**** LISTED RECORDS

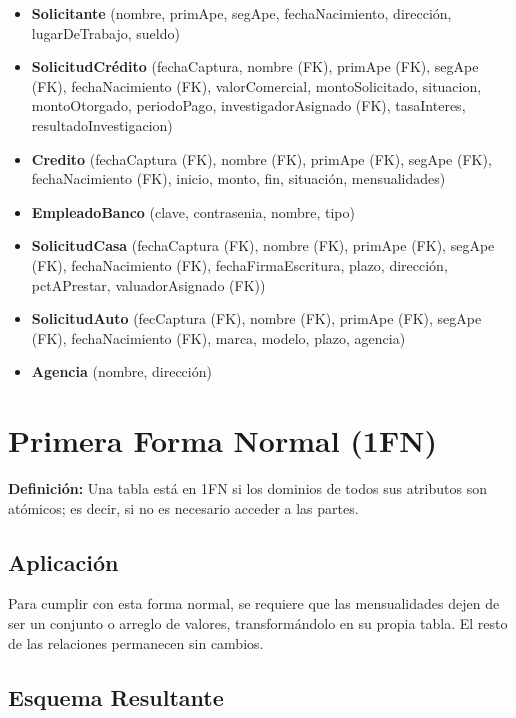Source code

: \documentclass[12pt, a4paper]{article}
\begin{document}
\begin{itemize}[leftmargin=2cm, label={--}]
    \item \textbf{Solicitante} (nombre, primApe, segApe, fechaNacimiento, dirección, lugarDeTrabajo, sueldo)
    \item \textbf{SolicitudCrédito} (fechaCaptura, nombre (FK), primApe (FK), segApe (FK), fechaNacimiento (FK), valorComercial, montoSolicitado, situacion, montoOtorgado, periodoPago, investigadorAsignado (FK), tasaInteres, resultadoInvestigacion)
    \item \textbf{Credito} (fechaCaptura (FK), nombre (FK), primApe (FK), segApe (FK), fechaNacimiento (FK), inicio, monto, fin, situación, mensualidades)
    \item \textbf{EmpleadoBanco} (clave, contrasenia, nombre, tipo)
    \item \textbf{SolicitudCasa} (fechaCaptura (FK), nombre (FK), primApe (FK), segApe (FK), fechaNacimiento (FK), fechaFirmaEscritura, plazo, dirección, pctAPrestar, valuadorAsignado (FK))
    \item \textbf{SolicitudAuto} (fecCaptura (FK), nombre (FK), primApe (FK), segApe (FK), fechaNacimiento (FK), marca, modelo, plazo, agencia)
    \item \textbf{Agencia} (nombre, dirección)
\end{itemize}

\newpage

\section{Primera Forma Normal (1FN)}

\textbf{Definición:} Una tabla está en 1FN si los dominios de todos sus atributos son atómicos; es decir, si no es necesario acceder a las partes.

\subsection*{Aplicación}

Para cumplir con esta forma normal, se requiere que las mensualidades dejen de ser un conjunto o arreglo de valores, transformándolo en su propia tabla. El resto de las relaciones permanecen sin cambios.

\subsection*{Esquema Resultante}
\end{document}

********

For each line above that includes the word "textbf", make a copy of that line.

    \item \textbf{Solicitante} (nombre, primApe, segApe, fechaNacimiento, dirección, lugarDeTrabajo, sueldo)
    \item \textbf{SolicitudCrédito} (fechaCaptura, nombre (FK), primApe (FK), segApe (FK), fechaNacimiento (FK), valorComercial, montoSolicitado, situacion, montoOtorgado, periodoPago, investigadorAsignado (FK), tasaInteres, resultadoInvestigacion)
    \item \textbf{Credito} (fechaCaptura (FK), nombre (FK), primApe (FK), segApe (FK), fechaNacimiento (FK), inicio, monto, fin, situación, mensualidades)
    \item \textbf{EmpleadoBanco} (clave, contrasenia, nombre, tipo)
    \item \textbf{SolicitudCasa} (fechaCaptura (FK), nombre (FK), primApe (FK), segApe (FK), fechaNacimiento (FK), fechaFirmaEscritura, plazo, dirección, pctAPrestar, valuadorAsignado (FK))
    \item \textbf{SolicitudAuto} (fecCaptura (FK), nombre (FK), primApe (FK), segApe (FK), fechaNacimiento (FK), marca, modelo, plazo, agencia)
    \item \textbf{Agencia} (nombre, dirección)
\textbf{Definición:} Una tabla está en 1FN si los dominios de todos sus atributos son atómicos; es decir, si no es necesario acceder a las partes.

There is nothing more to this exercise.